SlowFast-LLaVA-1.5: Token-Efficient Video LLMs for Long-Form Understanding
Sources: https://machinelearning.apple.com/research/slowfast-llava, Apple ML Research
TL;DR
- SlowFast-LLaVA-1.5 (SF-LLaVA-1.5) is a family of token-efficient video large language models for long-form video understanding. Apple ML Research
- It integrates the two-stream SlowFast mechanism into a streamlined training pipeline and performs joint video–image training on a data mixture composed only of publicly available datasets. Apple ML Research
- The design targets efficient model scales (1B and 3B) but demonstrates robust performance across 1B–7B, achieving state-of-the-art results on long-form video benchmarks. Apple ML Research
- In addition to SF-LLaVA-1.5, the publication highlights related streaming and multimodal research, including StreamBridge for streaming Video-LLMs and egocentric video QA data generation efforts.

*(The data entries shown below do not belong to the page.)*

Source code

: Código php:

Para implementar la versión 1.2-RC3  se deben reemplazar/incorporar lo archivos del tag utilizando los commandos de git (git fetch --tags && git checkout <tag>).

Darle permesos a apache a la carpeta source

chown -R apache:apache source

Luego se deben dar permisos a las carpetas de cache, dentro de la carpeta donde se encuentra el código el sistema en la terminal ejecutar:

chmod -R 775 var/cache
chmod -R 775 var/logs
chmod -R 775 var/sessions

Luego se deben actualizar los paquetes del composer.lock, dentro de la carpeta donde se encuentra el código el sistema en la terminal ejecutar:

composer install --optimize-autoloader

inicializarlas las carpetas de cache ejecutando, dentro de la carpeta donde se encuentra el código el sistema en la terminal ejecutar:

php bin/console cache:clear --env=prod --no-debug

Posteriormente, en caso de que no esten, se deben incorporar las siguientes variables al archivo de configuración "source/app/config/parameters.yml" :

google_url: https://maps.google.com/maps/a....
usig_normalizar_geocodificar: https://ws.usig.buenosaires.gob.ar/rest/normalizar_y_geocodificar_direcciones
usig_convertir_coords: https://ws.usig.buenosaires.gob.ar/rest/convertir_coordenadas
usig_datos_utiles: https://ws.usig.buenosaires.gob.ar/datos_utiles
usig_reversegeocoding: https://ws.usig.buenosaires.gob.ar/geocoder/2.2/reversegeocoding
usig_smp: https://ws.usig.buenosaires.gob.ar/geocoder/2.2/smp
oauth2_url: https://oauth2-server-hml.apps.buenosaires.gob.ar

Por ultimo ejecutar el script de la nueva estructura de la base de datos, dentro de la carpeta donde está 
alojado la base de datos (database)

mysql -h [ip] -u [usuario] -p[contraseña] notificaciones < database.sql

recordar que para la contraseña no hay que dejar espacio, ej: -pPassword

Apple ML Research
Context and background
The SlowFast-LLaVA-1.5 family is presented as a token-efficient approach to long-form video understanding. Building on the SlowFast two-stream architecture, the authors integrate a streamlined training pipeline that jointly trains video and image modalities using a carefully curated set of publicly available datasets. This aligns with a broader Apple ML Research push toward efficient, scalable multimodal models that can operate effectively on devices with constrained resources. The reported results show strong performance across a spectrum of tasks and model sizes, from 1B to 7B parameters, including state-of-the-art performance on long-form video benchmarks such as LongVideoBench and MLVU. The work underscores a design philosophy: achieve high accuracy with attention to compute and memory efficiency while remaining accessible via public data. The page also references related work on streaming capabilities and multimodal egocentric video understanding, reflecting a broader research agenda around real-time video comprehension and data collection strategies. May 12, 2025; research areas include Computer Vision and Methods and Algorithms. This source also highlights StreamBridge, a framework to convert offline Video-LLMs into streaming-capable models, addressing multi-turn real-time understanding and proactive responses. Apple ML Research
What’s new
- Introduction of SlowFast-LLaVA-1.5 as a family of token-efficient video LLMs focused on long-form video understanding. Apple ML Research
- Incorporation of the two-stream SlowFast mechanism into a streamlined, joint video–image training pipeline. Apple ML Research
- Training uses a data mixture composed exclusively of publicly available datasets, with emphasis on efficient scales (1B and 3B). Apple ML Research
- Demonstrated strong performance across model sizes from 1B to 7B, achieving state-of-the-art results on long-form video benchmarks (LongVideoBench and MLVU) and solid performance on a range of video tasks. Apple ML Research
- The publication also discusses broader multimodal research efforts, including StreamBridge for streaming adaptation of offline Video-LLMs and egocentric QA data generation (Ego4D) as part of related work. Apple ML Research
Why it matters (impact for developers/enterprises)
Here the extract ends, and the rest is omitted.